*Task to complete*
Wherever a line in the data holds the word "coindesk", pull that line out.

*The data*
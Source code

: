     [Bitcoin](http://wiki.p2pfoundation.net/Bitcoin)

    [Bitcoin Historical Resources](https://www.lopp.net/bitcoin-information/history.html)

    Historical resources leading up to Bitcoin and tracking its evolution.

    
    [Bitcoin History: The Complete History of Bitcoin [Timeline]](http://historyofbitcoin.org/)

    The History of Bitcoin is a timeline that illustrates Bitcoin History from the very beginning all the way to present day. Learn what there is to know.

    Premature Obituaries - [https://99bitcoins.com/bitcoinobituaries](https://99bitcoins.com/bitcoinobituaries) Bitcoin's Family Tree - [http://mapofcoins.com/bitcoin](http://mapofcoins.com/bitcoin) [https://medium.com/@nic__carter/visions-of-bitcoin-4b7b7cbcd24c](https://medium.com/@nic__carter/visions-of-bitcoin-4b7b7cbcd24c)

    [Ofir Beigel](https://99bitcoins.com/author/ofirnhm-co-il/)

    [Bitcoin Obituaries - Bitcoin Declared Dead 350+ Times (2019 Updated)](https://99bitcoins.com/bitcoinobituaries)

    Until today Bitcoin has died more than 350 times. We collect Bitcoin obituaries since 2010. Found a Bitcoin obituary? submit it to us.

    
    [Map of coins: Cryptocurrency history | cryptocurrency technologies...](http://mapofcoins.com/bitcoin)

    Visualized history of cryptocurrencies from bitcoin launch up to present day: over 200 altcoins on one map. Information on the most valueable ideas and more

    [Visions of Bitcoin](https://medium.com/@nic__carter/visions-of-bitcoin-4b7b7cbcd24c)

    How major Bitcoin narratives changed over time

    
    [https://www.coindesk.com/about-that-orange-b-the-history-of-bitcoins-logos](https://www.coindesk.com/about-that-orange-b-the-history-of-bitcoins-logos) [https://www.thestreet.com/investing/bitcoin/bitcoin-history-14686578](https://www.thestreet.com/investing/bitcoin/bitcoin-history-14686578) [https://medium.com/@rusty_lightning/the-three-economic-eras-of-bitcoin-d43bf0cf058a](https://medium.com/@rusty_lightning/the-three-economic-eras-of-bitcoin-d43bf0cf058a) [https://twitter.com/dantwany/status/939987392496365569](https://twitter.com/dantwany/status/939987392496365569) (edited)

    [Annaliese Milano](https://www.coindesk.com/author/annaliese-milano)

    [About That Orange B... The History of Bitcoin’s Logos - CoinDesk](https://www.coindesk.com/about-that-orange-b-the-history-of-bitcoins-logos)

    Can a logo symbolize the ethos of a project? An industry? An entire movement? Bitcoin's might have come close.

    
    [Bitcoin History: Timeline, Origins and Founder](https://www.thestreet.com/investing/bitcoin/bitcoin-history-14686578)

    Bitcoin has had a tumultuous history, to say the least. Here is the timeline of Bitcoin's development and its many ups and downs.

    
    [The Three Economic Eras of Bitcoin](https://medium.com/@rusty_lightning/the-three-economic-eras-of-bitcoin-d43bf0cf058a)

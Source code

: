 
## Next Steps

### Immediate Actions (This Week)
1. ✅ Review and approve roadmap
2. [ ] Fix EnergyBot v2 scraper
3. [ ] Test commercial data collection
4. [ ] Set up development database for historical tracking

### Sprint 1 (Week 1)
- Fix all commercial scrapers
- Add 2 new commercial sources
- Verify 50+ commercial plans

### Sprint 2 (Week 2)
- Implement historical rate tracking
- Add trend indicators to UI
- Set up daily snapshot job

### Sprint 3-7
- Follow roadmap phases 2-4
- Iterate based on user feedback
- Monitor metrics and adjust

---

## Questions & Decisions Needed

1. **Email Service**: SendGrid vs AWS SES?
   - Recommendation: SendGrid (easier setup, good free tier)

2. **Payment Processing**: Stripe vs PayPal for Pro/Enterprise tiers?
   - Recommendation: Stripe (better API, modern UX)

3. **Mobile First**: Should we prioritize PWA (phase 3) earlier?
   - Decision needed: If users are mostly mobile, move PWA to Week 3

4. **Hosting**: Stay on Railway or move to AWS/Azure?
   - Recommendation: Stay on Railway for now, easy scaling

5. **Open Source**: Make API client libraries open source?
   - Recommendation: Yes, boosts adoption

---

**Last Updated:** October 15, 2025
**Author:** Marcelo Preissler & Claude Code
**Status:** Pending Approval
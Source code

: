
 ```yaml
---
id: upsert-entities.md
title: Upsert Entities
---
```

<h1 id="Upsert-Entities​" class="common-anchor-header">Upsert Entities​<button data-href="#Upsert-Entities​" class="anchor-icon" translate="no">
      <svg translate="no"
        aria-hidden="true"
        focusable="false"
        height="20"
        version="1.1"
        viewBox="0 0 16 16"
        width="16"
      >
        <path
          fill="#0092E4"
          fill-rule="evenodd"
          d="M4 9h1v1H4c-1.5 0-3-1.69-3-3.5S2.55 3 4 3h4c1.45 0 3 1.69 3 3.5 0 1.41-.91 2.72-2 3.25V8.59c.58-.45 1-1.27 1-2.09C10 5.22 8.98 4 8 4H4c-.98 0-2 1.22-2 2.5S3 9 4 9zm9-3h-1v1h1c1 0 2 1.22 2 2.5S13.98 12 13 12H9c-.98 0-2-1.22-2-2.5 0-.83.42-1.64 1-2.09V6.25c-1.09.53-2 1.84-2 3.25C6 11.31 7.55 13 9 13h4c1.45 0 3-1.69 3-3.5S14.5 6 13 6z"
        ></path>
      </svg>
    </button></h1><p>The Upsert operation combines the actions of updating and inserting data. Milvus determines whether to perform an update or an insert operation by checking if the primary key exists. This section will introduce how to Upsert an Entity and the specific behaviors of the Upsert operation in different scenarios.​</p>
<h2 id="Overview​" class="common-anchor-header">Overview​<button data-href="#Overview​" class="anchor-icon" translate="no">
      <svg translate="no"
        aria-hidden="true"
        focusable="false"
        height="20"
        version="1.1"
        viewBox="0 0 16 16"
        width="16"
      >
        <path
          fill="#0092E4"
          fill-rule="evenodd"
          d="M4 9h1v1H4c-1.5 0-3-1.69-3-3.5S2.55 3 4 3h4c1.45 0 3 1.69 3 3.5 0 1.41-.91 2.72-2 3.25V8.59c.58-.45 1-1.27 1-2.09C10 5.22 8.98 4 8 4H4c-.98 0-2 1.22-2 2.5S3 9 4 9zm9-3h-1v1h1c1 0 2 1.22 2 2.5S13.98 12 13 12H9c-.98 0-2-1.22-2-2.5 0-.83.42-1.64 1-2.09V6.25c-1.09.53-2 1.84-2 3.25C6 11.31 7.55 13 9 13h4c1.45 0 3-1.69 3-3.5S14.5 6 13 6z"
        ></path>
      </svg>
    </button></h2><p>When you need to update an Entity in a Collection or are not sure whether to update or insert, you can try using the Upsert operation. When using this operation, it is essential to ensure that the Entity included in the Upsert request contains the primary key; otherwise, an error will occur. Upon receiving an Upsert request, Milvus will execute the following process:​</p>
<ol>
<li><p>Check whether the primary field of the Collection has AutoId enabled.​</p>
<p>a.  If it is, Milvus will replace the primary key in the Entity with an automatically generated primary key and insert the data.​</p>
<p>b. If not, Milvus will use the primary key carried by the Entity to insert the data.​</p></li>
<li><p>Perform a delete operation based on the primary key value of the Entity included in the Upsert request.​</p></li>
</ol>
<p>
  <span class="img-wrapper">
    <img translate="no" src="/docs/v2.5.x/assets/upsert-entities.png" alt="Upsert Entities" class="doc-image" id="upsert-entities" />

*Response area*
    [https://www.coindesk.com/about-that-orange-b-the-history-of-bitcoins-logos](https://www.coindesk.com/about-that-orange-b-the-history-of-bitcoins-logos) [https://www.thestreet.com/investing/bitcoin/bitcoin-history-14686578](https://www.thestreet.com/investing/bitcoin/bitcoin-history-14686578) [https://medium.com/@rusty_lightning/the-three-economic-eras-of-bitcoin-d43bf0cf058a](https://medium.com/@rusty_lightning/the-three-economic-eras-of-bitcoin-d43bf0cf058a) [https://twitter.com/dantwany/status/939987392496365569](https://twitter.com/dantwany/status/939987392496365569) (edited)
    [Annaliese Milano](https://www.coindesk.com/author/annaliese-milano)
    [About That Orange B... The History of Bitcoin’s Logos - CoinDesk](https://www.coindesk.com/about-that-orange-b-the-history-of-bitcoins-logos)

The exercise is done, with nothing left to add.